If you have decided to start your own business, you will need found to develop your idea. Starting from scratch can be difficult when you don't know how to do. Here's a few examples when it comes to funding your company.

So you’ve decided to start your own company, you’ve decided which one of your many ideas will be the one and now is the time to start working on your project!
But to develop a company, you will have to rely on funding. No matter how dedicated you are, hard work alone cannot turn your idea into a successful business.
So what are your options when it comes to funding your company?

Bootstrapping

Bootstrapping refers to the process of starting your company with almost no resources except what you have.
As an entrepreneur, this means that you will rely solely on the money you saved and make use of everything that comes for free, like turning your parents’ garage into your unregistered company’s headquarters.
Bootstrapping comes with advantages and drawbacks.
It will force you to be creative and to make full use of every resource. Obviously, you’ll be free to develop your company as you wish, since no third parties are part of the process.
However, the lack of money will definitely hinder the company’s development as it will reduce the time you have to create a smooth running operation.
Without any external funding, your company will have to generate revenue quickly and speeding up the process to achieve that can also lead to flaws in the product or service.

Friends and family

You can also rely on family and friends. If a member of your family has money and is willing to invest it, this will help you start your company. However, you’ll have to give him a part of the company in return.
In order to do that, you’ll have to register your company so you can issue common stock. If one of your cousins gave you 10 000€, then you will give him a percentage of your company representing the amount of money he invested.
The money raised via your family and friends will give you time to structure your company and furthermore enhance your product or service.

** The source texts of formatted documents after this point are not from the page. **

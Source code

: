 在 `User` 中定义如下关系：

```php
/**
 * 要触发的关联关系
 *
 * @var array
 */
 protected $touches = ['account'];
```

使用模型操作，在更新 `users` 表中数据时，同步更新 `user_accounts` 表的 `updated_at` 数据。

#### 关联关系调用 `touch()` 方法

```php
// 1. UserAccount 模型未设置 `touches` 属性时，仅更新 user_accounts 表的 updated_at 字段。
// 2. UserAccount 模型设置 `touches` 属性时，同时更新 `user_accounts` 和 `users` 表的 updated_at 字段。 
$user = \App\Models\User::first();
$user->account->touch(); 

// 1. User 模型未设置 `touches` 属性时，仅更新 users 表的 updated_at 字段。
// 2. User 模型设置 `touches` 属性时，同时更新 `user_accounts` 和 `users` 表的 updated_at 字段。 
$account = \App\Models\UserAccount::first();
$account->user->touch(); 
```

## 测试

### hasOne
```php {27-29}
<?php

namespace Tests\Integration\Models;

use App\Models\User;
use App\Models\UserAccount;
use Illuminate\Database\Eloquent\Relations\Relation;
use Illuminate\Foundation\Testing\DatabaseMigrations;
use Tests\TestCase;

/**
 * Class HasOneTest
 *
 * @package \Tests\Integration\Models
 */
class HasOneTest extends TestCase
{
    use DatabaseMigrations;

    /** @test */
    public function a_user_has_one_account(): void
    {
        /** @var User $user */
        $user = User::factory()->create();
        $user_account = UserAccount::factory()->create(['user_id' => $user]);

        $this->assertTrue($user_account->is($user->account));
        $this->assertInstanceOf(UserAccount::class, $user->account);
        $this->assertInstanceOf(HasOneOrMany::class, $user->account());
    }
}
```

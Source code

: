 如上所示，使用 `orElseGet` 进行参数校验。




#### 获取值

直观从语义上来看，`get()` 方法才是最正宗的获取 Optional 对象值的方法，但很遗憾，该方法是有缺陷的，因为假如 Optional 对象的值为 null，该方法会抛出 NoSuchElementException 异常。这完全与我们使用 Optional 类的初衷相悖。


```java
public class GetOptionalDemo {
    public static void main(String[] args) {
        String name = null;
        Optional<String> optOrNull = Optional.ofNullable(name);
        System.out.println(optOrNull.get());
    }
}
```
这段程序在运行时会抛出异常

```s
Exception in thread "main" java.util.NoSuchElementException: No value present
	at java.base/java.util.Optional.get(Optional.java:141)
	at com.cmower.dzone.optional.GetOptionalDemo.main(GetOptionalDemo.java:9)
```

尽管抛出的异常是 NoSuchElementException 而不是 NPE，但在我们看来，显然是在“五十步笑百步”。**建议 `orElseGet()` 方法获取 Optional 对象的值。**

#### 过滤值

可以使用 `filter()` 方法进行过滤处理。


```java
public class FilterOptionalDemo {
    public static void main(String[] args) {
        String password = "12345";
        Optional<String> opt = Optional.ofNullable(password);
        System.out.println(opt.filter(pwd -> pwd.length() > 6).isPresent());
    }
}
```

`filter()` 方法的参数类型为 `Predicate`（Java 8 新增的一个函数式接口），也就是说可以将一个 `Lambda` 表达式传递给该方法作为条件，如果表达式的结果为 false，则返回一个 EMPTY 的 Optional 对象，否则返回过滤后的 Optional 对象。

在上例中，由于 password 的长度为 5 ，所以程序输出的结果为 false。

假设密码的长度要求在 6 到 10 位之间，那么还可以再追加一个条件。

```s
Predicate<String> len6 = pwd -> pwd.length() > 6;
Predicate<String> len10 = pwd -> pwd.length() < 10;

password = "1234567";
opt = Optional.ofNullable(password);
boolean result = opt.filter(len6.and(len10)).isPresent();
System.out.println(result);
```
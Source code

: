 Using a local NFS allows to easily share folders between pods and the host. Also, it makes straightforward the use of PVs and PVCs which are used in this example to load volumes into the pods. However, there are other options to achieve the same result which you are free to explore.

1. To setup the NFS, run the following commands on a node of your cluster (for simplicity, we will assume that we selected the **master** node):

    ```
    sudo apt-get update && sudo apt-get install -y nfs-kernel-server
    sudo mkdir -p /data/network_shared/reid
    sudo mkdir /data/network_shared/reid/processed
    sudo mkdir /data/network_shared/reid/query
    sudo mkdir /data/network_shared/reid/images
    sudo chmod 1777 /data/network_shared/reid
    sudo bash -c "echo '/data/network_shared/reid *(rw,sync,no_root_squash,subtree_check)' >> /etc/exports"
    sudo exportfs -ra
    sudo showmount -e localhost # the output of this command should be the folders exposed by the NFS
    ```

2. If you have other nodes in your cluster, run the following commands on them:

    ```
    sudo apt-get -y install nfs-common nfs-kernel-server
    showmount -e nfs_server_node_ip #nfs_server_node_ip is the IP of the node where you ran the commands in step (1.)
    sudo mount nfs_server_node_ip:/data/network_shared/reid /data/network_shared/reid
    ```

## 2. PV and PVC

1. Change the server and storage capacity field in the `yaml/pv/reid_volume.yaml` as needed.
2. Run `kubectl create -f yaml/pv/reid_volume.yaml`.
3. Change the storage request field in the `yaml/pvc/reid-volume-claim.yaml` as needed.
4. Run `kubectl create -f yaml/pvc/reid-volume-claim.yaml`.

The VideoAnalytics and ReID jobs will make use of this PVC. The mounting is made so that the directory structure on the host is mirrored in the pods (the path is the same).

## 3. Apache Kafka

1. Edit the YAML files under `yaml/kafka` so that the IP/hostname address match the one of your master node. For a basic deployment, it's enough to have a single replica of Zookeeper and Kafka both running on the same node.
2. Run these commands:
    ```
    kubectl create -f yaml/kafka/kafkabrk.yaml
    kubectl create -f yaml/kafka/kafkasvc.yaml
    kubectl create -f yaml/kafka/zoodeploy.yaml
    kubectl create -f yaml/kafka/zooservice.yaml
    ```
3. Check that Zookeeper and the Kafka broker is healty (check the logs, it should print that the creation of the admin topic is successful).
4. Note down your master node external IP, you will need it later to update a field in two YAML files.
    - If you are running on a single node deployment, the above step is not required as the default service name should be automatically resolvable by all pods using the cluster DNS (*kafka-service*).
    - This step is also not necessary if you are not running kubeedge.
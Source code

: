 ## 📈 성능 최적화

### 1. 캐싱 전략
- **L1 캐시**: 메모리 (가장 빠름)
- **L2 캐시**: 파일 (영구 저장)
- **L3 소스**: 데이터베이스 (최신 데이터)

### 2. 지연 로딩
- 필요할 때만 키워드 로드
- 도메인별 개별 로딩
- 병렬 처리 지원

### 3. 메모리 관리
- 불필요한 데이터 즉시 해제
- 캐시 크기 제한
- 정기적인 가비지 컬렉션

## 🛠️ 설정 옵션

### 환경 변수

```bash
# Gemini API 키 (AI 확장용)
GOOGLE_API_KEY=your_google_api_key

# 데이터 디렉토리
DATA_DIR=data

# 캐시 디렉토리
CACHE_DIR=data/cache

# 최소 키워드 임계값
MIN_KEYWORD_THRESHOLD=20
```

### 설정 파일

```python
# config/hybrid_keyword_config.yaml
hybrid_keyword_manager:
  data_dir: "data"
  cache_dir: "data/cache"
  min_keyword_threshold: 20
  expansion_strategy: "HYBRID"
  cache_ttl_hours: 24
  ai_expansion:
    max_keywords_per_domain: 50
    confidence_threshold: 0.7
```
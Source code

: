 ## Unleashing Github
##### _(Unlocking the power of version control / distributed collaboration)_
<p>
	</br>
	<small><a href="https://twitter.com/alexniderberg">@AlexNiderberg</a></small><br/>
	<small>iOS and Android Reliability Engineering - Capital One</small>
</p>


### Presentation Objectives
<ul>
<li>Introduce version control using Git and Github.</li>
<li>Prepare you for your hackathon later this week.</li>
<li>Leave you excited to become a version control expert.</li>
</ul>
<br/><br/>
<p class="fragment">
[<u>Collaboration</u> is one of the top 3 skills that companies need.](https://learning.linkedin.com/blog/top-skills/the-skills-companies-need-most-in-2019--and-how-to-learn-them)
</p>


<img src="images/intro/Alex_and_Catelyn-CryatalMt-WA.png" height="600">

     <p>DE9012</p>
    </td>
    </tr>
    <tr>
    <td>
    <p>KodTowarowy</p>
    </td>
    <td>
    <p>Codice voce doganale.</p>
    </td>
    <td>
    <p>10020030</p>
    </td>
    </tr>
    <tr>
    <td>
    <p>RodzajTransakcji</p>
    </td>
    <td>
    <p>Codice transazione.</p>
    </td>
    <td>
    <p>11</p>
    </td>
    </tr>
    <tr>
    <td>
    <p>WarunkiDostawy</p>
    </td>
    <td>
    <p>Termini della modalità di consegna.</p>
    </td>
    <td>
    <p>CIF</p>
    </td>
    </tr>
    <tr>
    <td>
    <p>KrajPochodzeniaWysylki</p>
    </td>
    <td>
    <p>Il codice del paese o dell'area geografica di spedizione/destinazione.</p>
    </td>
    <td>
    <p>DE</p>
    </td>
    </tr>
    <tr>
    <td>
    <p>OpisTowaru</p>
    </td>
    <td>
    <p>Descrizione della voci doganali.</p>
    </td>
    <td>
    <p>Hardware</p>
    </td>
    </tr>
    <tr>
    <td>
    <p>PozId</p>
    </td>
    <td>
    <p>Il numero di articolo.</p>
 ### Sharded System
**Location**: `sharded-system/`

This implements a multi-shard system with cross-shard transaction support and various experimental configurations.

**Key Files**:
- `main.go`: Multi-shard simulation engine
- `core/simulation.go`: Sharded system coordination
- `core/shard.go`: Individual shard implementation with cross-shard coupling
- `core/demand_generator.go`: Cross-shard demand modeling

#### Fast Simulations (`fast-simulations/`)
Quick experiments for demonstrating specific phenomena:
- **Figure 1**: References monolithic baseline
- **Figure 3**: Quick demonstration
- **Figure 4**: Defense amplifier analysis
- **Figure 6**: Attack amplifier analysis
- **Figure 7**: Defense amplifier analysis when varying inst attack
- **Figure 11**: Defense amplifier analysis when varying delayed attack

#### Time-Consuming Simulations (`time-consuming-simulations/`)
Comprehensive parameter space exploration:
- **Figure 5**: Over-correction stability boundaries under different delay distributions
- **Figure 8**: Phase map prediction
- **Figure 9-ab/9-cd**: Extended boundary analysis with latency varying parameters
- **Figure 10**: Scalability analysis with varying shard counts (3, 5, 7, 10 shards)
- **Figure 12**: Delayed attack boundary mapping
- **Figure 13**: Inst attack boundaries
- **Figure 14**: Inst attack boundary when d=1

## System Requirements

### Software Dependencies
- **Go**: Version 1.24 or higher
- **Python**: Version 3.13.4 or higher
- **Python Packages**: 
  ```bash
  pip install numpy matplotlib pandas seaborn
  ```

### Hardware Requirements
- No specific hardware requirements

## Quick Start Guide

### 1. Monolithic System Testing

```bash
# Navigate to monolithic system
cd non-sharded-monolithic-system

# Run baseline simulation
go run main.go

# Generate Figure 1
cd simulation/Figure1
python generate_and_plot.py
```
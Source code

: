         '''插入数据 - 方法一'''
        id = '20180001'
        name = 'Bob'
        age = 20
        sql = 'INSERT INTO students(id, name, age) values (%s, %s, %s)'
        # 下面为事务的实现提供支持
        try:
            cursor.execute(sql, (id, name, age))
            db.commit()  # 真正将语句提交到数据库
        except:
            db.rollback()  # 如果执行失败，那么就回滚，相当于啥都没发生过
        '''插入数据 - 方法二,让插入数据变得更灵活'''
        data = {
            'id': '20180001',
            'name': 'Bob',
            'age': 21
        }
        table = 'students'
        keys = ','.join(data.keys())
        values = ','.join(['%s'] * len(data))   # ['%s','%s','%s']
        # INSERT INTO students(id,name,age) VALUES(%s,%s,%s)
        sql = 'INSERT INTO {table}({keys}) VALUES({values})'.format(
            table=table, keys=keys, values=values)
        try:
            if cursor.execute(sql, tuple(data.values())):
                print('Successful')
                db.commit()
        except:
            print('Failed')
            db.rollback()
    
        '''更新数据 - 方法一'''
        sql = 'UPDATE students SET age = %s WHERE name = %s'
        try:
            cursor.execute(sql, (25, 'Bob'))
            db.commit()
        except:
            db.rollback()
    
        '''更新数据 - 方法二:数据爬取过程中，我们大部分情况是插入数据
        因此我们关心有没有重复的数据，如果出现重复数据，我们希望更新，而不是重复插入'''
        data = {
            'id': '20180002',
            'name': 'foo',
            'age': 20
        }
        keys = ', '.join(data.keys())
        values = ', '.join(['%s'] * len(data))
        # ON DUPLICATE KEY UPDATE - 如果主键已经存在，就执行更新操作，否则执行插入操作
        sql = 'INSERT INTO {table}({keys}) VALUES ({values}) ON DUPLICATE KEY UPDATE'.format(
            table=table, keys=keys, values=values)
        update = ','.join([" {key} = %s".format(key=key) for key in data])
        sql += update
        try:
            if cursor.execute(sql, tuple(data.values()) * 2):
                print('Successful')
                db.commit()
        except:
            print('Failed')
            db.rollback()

Business angel and incubators

The next step for your business is to seek more money and/or advice from professionals. In exchange for a percentage of your company, you can start working with incubators.
These places will provide you with cash, co-working space and advisors.
You can also set your eyes on an “angel round”. But before that, you need to find and convince your business angel.
Usually, to raise the interest of a business angel, your company need to be seen as valuable. In 2013, The average “angel round” for companies was 600,000 dollars.
Now, keep in mind that business angels see pitches all the time so you’ll have to make your best case if you want to convince one.

Venture Capital round

Finally, you have the option to approach Venture Capitalist. Once you have you first working prototype and created interest from potential users, it’s time to launch your first venture capital round, usually known as series A.
The principle is the same as the one described with your family members or business angels. Venture Capitalists will invest a large amount of money into your company through private equity structures.
Your series A will be followed by series B, C, etc. From there on, there are 3 main possibilities for your company.

  • If it’s not successful, then you will run out of funding eventually and your company will die.
  • Or, your business will grow steadily and start to raise interest from bigger companies that will want to acquire it.
  • Best case scenario, after many rounds of funding, you will decide to launch your Initial public offering (IPO) and make your company go public.